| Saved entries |
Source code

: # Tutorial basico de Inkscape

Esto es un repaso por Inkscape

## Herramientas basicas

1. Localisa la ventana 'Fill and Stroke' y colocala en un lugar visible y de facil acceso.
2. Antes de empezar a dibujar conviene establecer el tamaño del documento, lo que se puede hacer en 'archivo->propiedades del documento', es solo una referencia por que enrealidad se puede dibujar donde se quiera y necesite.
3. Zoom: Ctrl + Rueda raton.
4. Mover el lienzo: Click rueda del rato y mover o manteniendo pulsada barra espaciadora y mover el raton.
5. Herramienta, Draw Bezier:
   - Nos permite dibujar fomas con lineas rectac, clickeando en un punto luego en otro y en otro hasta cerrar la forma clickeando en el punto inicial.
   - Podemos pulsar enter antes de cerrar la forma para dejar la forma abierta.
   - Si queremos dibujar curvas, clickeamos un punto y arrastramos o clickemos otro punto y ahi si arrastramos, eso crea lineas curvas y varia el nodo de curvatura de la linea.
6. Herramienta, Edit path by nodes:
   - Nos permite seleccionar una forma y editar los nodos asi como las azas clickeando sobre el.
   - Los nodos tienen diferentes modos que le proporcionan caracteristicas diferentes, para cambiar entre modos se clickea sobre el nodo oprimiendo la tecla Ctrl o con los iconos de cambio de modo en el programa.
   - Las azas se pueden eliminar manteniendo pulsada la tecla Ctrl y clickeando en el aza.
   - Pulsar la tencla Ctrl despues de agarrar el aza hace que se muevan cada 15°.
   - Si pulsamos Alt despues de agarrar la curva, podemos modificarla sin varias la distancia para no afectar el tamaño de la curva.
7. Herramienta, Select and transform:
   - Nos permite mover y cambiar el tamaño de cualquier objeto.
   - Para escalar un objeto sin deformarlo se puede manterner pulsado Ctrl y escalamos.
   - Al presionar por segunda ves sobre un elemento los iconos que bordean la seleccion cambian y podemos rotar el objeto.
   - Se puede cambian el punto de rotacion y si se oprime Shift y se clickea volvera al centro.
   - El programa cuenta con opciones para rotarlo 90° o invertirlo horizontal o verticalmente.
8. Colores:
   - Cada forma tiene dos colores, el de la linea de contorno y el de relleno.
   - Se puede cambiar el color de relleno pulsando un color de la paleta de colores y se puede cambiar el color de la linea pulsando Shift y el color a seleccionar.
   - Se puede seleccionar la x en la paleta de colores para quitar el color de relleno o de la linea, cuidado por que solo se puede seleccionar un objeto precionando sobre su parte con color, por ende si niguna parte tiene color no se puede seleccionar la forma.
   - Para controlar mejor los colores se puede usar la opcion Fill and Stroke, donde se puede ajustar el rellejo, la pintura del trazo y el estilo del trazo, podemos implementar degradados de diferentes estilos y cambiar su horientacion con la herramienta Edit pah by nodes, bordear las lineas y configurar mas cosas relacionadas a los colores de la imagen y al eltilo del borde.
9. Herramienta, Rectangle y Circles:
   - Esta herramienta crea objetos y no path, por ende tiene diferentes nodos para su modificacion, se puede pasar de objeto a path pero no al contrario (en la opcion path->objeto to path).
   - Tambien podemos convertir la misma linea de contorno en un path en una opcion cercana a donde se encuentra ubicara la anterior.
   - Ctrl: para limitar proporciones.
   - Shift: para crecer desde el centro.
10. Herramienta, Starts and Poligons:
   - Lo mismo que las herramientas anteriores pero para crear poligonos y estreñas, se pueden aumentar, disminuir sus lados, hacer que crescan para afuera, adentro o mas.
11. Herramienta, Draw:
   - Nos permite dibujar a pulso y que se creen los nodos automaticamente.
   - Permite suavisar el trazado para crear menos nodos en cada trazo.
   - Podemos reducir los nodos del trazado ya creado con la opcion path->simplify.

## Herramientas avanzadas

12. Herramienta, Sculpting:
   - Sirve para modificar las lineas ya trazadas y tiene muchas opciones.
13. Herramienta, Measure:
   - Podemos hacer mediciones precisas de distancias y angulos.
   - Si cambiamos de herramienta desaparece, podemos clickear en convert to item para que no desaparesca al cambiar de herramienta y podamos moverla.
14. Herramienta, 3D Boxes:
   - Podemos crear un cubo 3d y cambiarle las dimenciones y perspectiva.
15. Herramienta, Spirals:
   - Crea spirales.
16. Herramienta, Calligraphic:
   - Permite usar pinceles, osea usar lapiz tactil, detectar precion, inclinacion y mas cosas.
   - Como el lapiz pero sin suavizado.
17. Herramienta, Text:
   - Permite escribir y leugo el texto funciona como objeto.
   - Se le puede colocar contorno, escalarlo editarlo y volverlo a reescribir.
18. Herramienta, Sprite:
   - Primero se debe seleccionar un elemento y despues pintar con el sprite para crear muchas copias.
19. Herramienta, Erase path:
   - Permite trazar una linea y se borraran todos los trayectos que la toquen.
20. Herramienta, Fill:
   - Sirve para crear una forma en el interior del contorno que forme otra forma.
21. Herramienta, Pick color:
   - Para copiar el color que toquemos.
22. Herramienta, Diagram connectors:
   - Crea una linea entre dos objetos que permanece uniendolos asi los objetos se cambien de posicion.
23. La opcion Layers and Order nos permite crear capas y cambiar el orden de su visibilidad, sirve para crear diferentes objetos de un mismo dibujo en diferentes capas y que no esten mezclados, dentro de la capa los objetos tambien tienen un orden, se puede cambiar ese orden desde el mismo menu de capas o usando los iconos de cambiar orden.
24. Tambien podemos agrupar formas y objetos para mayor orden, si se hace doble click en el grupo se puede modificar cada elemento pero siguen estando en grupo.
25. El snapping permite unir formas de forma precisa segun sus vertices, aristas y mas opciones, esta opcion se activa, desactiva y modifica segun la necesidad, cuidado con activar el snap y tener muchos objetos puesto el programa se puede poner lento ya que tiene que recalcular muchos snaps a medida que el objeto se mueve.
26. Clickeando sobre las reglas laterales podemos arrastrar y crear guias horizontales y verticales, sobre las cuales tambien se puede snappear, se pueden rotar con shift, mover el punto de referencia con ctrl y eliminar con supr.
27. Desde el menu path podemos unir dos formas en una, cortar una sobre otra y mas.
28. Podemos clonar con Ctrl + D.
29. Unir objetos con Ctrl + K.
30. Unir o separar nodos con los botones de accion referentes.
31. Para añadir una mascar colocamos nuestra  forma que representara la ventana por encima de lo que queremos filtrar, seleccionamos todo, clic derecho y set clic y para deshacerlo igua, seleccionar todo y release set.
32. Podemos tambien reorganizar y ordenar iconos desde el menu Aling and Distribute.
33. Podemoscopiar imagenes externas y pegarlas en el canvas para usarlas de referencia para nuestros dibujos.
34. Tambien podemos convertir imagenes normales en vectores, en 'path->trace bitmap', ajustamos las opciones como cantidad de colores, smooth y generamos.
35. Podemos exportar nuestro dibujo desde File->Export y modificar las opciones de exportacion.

| WHAT YOU SHOULD DO |
The response must hold only the lines above from the line with "- Para escalar" through the line with "- Al presionar", each copied exactly, both ends kept.

| RESPONSE BOX |
   - Para escalar un objeto sin deformarlo se puede manterner pulsado Ctrl y escalamos.
   - Al presionar por segunda ves sobre un elemento los iconos que bordean la seleccion cambian y podemos rotar el objeto.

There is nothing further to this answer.